WHAT IS EXPECTED: Every record below should be copied exactly, with the pictures left out.
****
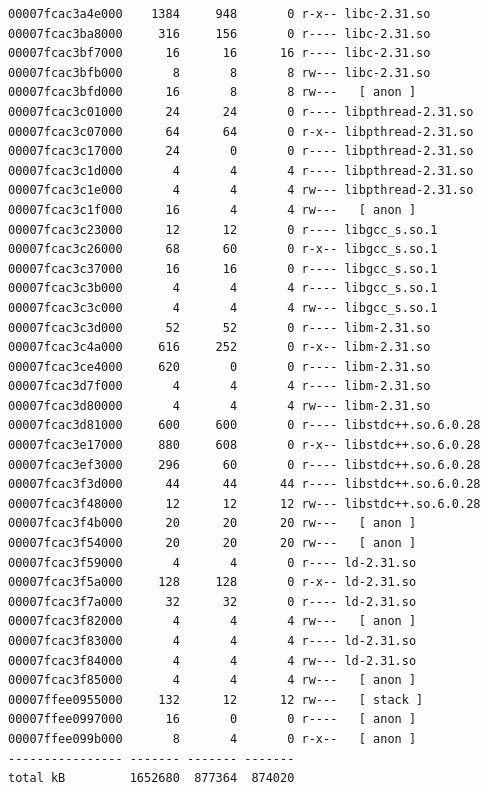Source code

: \documentclass[11pt, a4paper]{article}
\begin{document}
\begin{Verbatim}[fontsize=\small]
00007fcac3a4e000    1384     948       0 r-x-- libc-2.31.so
00007fcac3ba8000     316     156       0 r---- libc-2.31.so
00007fcac3bf7000      16      16      16 r---- libc-2.31.so
00007fcac3bfb000       8       8       8 rw--- libc-2.31.so
00007fcac3bfd000      16       8       8 rw---   [ anon ]
00007fcac3c01000      24      24       0 r---- libpthread-2.31.so
00007fcac3c07000      64      64       0 r-x-- libpthread-2.31.so
00007fcac3c17000      24       0       0 r---- libpthread-2.31.so
00007fcac3c1d000       4       4       4 r---- libpthread-2.31.so
00007fcac3c1e000       4       4       4 rw--- libpthread-2.31.so
00007fcac3c1f000      16       4       4 rw---   [ anon ]
00007fcac3c23000      12      12       0 r---- libgcc_s.so.1
00007fcac3c26000      68      60       0 r-x-- libgcc_s.so.1
00007fcac3c37000      16      16       0 r---- libgcc_s.so.1
00007fcac3c3b000       4       4       4 r---- libgcc_s.so.1
00007fcac3c3c000       4       4       4 rw--- libgcc_s.so.1
00007fcac3c3d000      52      52       0 r---- libm-2.31.so
00007fcac3c4a000     616     252       0 r-x-- libm-2.31.so
00007fcac3ce4000     620       0       0 r---- libm-2.31.so
00007fcac3d7f000       4       4       4 r---- libm-2.31.so
00007fcac3d80000       4       4       4 rw--- libm-2.31.so
00007fcac3d81000     600     600       0 r---- libstdc++.so.6.0.28
00007fcac3e17000     880     608       0 r-x-- libstdc++.so.6.0.28
00007fcac3ef3000     296      60       0 r---- libstdc++.so.6.0.28
00007fcac3f3d000      44      44      44 r---- libstdc++.so.6.0.28
00007fcac3f48000      12      12      12 rw--- libstdc++.so.6.0.28
00007fcac3f4b000      20      20      20 rw---   [ anon ]
00007fcac3f54000      20      20      20 rw---   [ anon ]
00007fcac3f59000       4       4       0 r---- ld-2.31.so
00007fcac3f5a000     128     128       0 r-x-- ld-2.31.so
00007fcac3f7a000      32      32       0 r---- ld-2.31.so
00007fcac3f82000       4       4       4 rw---   [ anon ]
00007fcac3f83000       4       4       4 r---- ld-2.31.so
00007fcac3f84000       4       4       4 rw--- ld-2.31.so
00007fcac3f85000       4       4       4 rw---   [ anon ]
00007ffee0955000     132      12      12 rw---   [ stack ]
00007ffee0997000      16       0       0 r----   [ anon ]
00007ffee099b000       8       4       0 r-x--   [ anon ]
---------------- ------- ------- -------
total kB         1652680  877364  874020
\end{Verbatim}
\end{document}
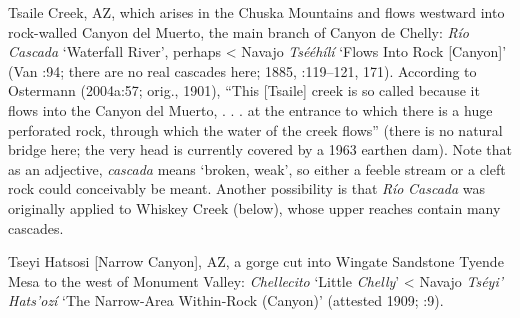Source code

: Tsaile Creek, AZ, which arises in the Chuska Mountains and flows westward into rock-walled Canyon del Muerto, the main branch of Canyon de Chelly:  \textit{Río} \textit{Cascada} ‘Waterfall River’, perhaps < Navajo \textit{Tsééhílí} ‘Flows Into Rock [Canyon]’ (Van \citealt{ValkenburghWalker1945}:94; there are no real cascades here; 1885, \citealt{Jett2001}:119–121, 171).  According to Ostermann (2004a:57; orig., 1901), “This [Tsaile] creek is so called because it flows into the Canyon del Muerto, . . . at the entrance to which there is a huge perforated rock, through which the water of the creek flows” (there is no natural bridge here; the very head is currently covered by a 1963 earthen dam).  Note that as an adjective, \textit{cascada} means ‘broken, weak’, so either a feeble stream or a cleft rock could conceivably be meant.  Another possibility is that \textit{Río} \textit{Cascada} was originally applied to Whiskey Creek (below), whose upper reaches contain many cascades.

Tseyi Hatsosi [Narrow Canyon], AZ, a gorge cut into Wingate Sandstone Tyende Mesa to the west of Monument Valley: \textit{Chellecito} ‘Little \textit{Chelly}’ < Navajo \textit{Tséyi’} \textit{Hats’ozí} ‘The Narrow-Area Within-Rock (Canyon)’ (attested 1909; \citealt{Cummings1910}:9).

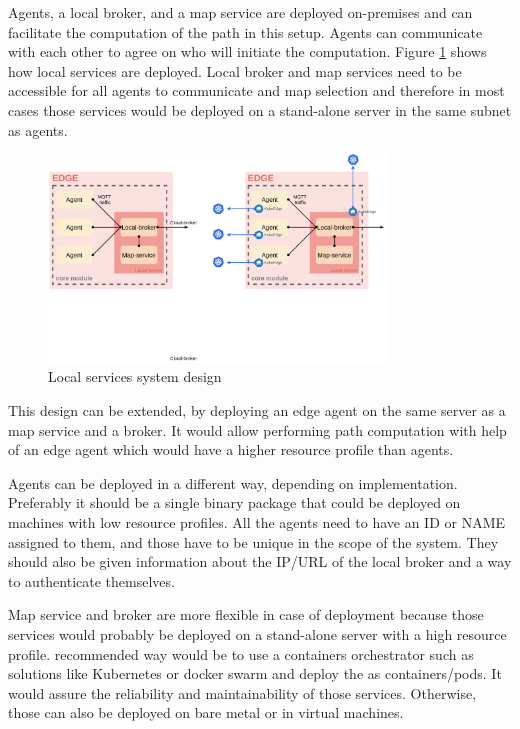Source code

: Agents, a local broker, and a map service are deployed on-premises and can facilitate the computation of the path in this setup. Agents can communicate with each other to agree on who will initiate the computation. Figure \ref{fig:local_services} shows how local services are deployed. Local broker and map services need to be accessible for all agents to communicate and map selection and therefore in most cases those services would be deployed on a stand-alone server in the same subnet as agents.

\begin{figure}[H]
    \centering
    \includegraphics[width=0.8\textwidth]{pictures/local_service.png}
    \caption{ Local services system design }
    \label{fig:local_services}
\end{figure}

This design can be extended, by deploying an edge agent on the same server as a map service and a broker. It would allow performing path computation with help of an edge agent which would have a higher resource profile than agents.

Agents can be deployed in a different way, depending on implementation. Preferably it should be a single binary package that could be deployed on machines with low resource profiles. All the agents need to have an ID or NAME assigned to them, and those have to be unique in the scope of the system. They should also be given information about the IP/URL of the local broker and a way to authenticate themselves. 

Map service and broker are more flexible in case of deployment because those services would probably be deployed on a stand-alone server with a high resource profile. recommended way would be to use a containers orchestrator such as solutions like Kubernetes or docker swarm and deploy the as containers/pods. It would assure the reliability and maintainability of those services. Otherwise, those can also be deployed on bare metal or in virtual machines.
****
RESPONSE TO THIS TASK:
Source code

: \documentclass[11pt, a4paper]{article}
\begin{document}
\begin{Verbatim}[fontsize=\small]
00007fcac3a4e000    1384     948       0 r-x-- libc-2.31.so
00007fcac3ba8000     316     156       0 r---- libc-2.31.so
00007fcac3bf7000      16      16      16 r---- libc-2.31.so
00007fcac3bfb000       8       8       8 rw--- libc-2.31.so
00007fcac3bfd000      16       8       8 rw---   [ anon ]
00007fcac3c01000      24      24       0 r---- libpthread-2.31.so
00007fcac3c07000      64      64       0 r-x-- libpthread-2.31.so
00007fcac3c17000      24       0       0 r---- libpthread-2.31.so
00007fcac3c1d000       4       4       4 r---- libpthread-2.31.so
00007fcac3c1e000       4       4       4 rw--- libpthread-2.31.so
00007fcac3c1f000      16       4       4 rw---   [ anon ]
00007fcac3c23000      12      12       0 r---- libgcc_s.so.1
00007fcac3c26000      68      60       0 r-x-- libgcc_s.so.1
00007fcac3c37000      16      16       0 r---- libgcc_s.so.1
00007fcac3c3b000       4       4       4 r---- libgcc_s.so.1
00007fcac3c3c000       4       4       4 rw--- libgcc_s.so.1
00007fcac3c3d000      52      52       0 r---- libm-2.31.so
00007fcac3c4a000     616     252       0 r-x-- libm-2.31.so
00007fcac3ce4000     620       0       0 r---- libm-2.31.so
00007fcac3d7f000       4       4       4 r---- libm-2.31.so
00007fcac3d80000       4       4       4 rw--- libm-2.31.so
00007fcac3d81000     600     600       0 r---- libstdc++.so.6.0.28
00007fcac3e17000     880     608       0 r-x-- libstdc++.so.6.0.28
00007fcac3ef3000     296      60       0 r---- libstdc++.so.6.0.28
00007fcac3f3d000      44      44      44 r---- libstdc++.so.6.0.28
00007fcac3f48000      12      12      12 rw--- libstdc++.so.6.0.28
00007fcac3f4b000      20      20      20 rw---   [ anon ]
00007fcac3f54000      20      20      20 rw---   [ anon ]
00007fcac3f59000       4       4       0 r---- ld-2.31.so
00007fcac3f5a000     128     128       0 r-x-- ld-2.31.so
00007fcac3f7a000      32      32       0 r---- ld-2.31.so
00007fcac3f82000       4       4       4 rw---   [ anon ]
00007fcac3f83000       4       4       4 r---- ld-2.31.so
00007fcac3f84000       4       4       4 rw--- ld-2.31.so
00007fcac3f85000       4       4       4 rw---   [ anon ]
00007ffee0955000     132      12      12 rw---   [ stack ]
00007ffee0997000      16       0       0 r----   [ anon ]
00007ffee099b000       8       4       0 r-x--   [ anon ]
---------------- ------- ------- -------
total kB         1652680  877364  874020
\end{Verbatim}
\end{document}
Source code

: Tsaile Creek, AZ, which arises in the Chuska Mountains and flows westward into rock-walled Canyon del Muerto, the main branch of Canyon de Chelly:  \textit{Río} \textit{Cascada} ‘Waterfall River’, perhaps < Navajo \textit{Tsééhílí} ‘Flows Into Rock [Canyon]’ (Van \citealt{ValkenburghWalker1945}:94; there are no real cascades here; 1885, \citealt{Jett2001}:119–121, 171).  According to Ostermann (2004a:57; orig., 1901), “This [Tsaile] creek is so called because it flows into the Canyon del Muerto, . . . at the entrance to which there is a huge perforated rock, through which the water of the creek flows” (there is no natural bridge here; the very head is currently covered by a 1963 earthen dam).  Note that as an adjective, \textit{cascada} means ‘broken, weak’, so either a feeble stream or a cleft rock could conceivably be meant.  Another possibility is that \textit{Río} \textit{Cascada} was originally applied to Whiskey Creek (below), whose upper reaches contain many cascades.

Tseyi Hatsosi [Narrow Canyon], AZ, a gorge cut into Wingate Sandstone Tyende Mesa to the west of Monument Valley: \textit{Chellecito} ‘Little \textit{Chelly}’ < Navajo \textit{Tséyi’} \textit{Hats’ozí} ‘The Narrow-Area Within-Rock (Canyon)’ (attested 1909; \citealt{Cummings1910}:9).

Source code

: Agents, a local broker, and a map service are deployed on-premises and can facilitate the computation of the path in this setup. Agents can communicate with each other to agree on who will initiate the computation. Figure \ref{fig:local_services} shows how local services are deployed. Local broker and map services need to be accessible for all agents to communicate and map selection and therefore in most cases those services would be deployed on a stand-alone server in the same subnet as agents.

\begin{figure}[H]
    \centering
    \includegraphics[width=0.8\textwidth]{pictures/local_service.png}
    \caption{ Local services system design }
    \label{fig:local_services}
\end{figure}

This design can be extended, by deploying an edge agent on the same server as a map service and a broker. It would allow performing path computation with help of an edge agent which would have a higher resource profile than agents.

Agents can be deployed in a different way, depending on implementation. Preferably it should be a single binary package that could be deployed on machines with low resource profiles. All the agents need to have an ID or NAME assigned to them, and those have to be unique in the scope of the system. They should also be given information about the IP/URL of the local broker and a way to authenticate themselves. 

Map service and broker are more flexible in case of deployment because those services would probably be deployed on a stand-alone server with a high resource profile. recommended way would be to use a containers orchestrator such as solutions like Kubernetes or docker swarm and deploy the as containers/pods. It would assure the reliability and maintainability of those services. Otherwise, those can also be deployed on bare metal or in virtual machines.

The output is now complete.